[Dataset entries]
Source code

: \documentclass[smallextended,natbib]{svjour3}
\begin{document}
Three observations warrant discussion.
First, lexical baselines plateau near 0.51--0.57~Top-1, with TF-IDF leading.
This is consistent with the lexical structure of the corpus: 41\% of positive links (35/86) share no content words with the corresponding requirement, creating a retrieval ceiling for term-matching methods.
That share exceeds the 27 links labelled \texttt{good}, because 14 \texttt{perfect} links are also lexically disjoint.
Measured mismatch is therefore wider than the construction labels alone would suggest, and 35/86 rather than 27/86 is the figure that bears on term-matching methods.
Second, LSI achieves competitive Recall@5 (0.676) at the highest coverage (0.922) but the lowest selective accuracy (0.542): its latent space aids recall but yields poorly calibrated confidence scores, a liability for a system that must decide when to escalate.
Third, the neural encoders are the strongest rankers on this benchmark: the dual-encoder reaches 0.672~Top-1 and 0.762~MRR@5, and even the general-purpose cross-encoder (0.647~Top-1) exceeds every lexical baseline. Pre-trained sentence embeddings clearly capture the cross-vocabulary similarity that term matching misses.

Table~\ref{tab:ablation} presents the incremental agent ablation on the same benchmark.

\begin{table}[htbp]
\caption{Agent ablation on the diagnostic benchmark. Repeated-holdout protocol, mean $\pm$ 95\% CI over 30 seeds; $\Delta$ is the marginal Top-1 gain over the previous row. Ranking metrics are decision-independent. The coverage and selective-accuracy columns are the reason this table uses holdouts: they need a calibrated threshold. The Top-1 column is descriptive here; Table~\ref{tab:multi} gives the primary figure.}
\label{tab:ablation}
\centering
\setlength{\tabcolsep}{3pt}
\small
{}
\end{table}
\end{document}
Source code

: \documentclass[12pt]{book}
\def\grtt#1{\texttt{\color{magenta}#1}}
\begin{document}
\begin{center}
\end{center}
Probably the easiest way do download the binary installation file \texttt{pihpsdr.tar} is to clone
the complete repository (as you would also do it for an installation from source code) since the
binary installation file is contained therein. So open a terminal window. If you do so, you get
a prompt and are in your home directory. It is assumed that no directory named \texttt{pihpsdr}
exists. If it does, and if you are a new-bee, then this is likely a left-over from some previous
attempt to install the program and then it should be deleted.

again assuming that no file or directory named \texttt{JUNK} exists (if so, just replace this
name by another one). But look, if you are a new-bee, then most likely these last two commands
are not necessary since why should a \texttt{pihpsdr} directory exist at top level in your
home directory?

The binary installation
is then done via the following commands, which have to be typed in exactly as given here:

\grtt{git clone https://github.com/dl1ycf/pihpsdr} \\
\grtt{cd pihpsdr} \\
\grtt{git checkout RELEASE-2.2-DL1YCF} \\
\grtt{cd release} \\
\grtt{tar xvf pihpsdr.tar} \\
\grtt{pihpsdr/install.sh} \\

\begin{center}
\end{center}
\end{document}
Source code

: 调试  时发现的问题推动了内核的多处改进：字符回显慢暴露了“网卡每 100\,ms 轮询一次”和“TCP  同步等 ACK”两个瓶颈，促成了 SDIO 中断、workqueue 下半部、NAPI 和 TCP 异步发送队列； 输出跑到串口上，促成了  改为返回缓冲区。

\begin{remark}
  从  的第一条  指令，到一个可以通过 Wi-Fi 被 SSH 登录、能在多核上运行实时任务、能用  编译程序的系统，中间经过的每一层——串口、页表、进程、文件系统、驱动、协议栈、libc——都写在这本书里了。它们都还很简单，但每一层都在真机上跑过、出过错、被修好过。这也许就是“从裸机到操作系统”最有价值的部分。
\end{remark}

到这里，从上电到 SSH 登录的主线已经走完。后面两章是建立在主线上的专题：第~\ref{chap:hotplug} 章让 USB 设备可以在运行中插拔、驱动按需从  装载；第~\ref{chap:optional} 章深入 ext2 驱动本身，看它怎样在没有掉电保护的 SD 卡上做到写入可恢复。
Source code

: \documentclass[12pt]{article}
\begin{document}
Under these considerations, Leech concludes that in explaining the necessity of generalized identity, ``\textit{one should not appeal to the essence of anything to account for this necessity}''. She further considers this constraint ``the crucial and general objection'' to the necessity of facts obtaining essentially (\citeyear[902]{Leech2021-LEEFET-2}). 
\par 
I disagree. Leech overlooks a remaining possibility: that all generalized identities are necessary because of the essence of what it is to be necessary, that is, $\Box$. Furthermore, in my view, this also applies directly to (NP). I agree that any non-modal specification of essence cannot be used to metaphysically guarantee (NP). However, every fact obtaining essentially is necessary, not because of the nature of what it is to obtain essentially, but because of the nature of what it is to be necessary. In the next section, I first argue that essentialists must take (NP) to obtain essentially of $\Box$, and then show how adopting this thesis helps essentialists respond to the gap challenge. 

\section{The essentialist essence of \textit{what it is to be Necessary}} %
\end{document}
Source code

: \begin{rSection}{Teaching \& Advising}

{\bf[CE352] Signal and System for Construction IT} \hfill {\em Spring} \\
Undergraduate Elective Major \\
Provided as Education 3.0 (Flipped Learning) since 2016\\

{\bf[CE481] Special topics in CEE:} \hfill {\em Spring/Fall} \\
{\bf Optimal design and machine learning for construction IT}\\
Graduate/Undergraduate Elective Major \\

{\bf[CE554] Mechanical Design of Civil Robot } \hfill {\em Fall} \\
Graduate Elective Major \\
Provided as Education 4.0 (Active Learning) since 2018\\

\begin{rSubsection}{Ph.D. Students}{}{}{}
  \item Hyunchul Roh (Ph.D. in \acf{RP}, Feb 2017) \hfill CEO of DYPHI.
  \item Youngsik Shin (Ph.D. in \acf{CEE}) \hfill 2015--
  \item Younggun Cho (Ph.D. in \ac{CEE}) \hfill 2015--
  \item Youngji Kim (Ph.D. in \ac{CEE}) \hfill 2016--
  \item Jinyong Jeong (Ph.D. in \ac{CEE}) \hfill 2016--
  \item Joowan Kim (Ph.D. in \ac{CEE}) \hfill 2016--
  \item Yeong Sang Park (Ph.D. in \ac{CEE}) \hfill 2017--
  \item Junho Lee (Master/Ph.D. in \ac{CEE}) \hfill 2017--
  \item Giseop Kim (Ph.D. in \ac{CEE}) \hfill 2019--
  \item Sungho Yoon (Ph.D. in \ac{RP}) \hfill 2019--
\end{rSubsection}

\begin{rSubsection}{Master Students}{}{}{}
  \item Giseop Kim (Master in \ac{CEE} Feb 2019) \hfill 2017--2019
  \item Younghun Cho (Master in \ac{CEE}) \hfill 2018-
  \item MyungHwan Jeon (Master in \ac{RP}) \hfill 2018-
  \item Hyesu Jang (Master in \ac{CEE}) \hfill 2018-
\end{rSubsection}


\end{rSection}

_WORK REQUIRED_
Every line in the data that holds the string "your" should be copied.

_ANSWER TO THE PROBLEM_
a prompt and are in your home directory. It is assumed that no directory named \texttt{pihpsdr}
are not necessary since why should a \texttt{pihpsdr} directory exist at top level in your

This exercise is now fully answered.